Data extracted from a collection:
★ ★ ★
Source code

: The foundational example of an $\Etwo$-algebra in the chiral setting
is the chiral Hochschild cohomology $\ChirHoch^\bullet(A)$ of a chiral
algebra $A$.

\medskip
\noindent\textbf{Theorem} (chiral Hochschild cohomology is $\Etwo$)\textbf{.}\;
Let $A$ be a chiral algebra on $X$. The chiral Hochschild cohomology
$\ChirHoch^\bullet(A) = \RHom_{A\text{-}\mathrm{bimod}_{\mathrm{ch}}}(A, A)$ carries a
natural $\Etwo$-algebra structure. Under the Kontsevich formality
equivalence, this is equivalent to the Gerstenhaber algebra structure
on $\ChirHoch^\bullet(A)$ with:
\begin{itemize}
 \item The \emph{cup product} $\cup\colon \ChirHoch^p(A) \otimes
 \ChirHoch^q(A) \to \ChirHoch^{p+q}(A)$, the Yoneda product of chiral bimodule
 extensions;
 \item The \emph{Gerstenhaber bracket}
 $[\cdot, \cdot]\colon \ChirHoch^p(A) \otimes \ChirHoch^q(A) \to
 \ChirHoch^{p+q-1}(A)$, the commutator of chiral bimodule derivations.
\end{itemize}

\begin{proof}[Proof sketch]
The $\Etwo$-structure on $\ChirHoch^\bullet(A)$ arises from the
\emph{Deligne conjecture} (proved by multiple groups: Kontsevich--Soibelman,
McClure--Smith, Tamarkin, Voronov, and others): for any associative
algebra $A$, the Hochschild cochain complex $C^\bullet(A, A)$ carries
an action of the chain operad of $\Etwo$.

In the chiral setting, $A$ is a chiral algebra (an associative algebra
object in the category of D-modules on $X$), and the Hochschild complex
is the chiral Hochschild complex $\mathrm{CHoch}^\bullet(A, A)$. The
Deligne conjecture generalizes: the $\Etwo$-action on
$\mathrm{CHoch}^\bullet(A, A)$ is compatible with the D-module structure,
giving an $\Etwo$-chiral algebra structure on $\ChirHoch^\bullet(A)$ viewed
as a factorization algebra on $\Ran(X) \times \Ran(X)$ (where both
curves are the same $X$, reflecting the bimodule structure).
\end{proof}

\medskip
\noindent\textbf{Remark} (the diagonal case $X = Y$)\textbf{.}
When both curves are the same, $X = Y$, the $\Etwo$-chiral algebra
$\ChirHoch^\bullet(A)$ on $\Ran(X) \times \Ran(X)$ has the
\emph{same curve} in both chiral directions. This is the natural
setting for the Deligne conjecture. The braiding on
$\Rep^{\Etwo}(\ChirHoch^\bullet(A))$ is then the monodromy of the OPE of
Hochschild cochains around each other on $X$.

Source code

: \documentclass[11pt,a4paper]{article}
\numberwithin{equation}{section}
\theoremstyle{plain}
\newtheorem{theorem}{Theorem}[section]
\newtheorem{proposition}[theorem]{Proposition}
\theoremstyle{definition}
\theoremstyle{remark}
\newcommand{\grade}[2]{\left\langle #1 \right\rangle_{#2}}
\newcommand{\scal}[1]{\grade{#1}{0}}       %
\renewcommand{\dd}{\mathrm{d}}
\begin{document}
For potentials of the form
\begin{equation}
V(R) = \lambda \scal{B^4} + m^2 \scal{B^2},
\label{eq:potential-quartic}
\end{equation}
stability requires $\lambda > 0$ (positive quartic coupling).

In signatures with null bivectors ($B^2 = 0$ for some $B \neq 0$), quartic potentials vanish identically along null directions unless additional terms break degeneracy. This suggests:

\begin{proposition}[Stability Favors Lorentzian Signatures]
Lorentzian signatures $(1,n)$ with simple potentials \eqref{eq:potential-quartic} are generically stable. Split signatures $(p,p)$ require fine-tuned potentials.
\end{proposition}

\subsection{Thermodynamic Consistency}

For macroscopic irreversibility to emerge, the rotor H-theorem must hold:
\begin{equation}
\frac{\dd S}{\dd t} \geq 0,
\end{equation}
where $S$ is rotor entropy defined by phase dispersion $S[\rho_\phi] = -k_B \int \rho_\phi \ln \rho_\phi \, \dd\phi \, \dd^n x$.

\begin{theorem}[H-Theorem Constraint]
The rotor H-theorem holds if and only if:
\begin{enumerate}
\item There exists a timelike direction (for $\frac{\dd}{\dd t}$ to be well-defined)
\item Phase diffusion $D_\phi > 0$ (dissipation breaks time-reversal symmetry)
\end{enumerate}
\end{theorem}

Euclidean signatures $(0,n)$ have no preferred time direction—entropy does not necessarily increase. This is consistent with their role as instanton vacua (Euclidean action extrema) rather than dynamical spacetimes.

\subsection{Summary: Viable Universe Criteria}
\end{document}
★ ★ ★
Starting with the line above that holds "is the chiral Hochschild complex" and stopping with the line that holds "on $\Ran(X) \times \Ran(X)$ has the", reproduce each line exactly, omitting all other lines.

is the chiral Hochschild complex $\mathrm{CHoch}^\bullet(A, A)$. The
Deligne conjecture generalizes: the $\Etwo$-action on
$\mathrm{CHoch}^\bullet(A, A)$ is compatible with the D-module structure,
giving an $\Etwo$-chiral algebra structure on $\ChirHoch^\bullet(A)$ viewed
as a factorization algebra on $\Ran(X) \times \Ran(X)$ (where both
curves are the same $X$, reflecting the bimodule structure).
\end{proof}

\medskip
\noindent\textbf{Remark} (the diagonal case $X = Y$)\textbf{.}
When both curves are the same, $X = Y$, the $\Etwo$-chiral algebra
$\ChirHoch^\bullet(A)$ on $\Ran(X) \times \Ran(X)$ has the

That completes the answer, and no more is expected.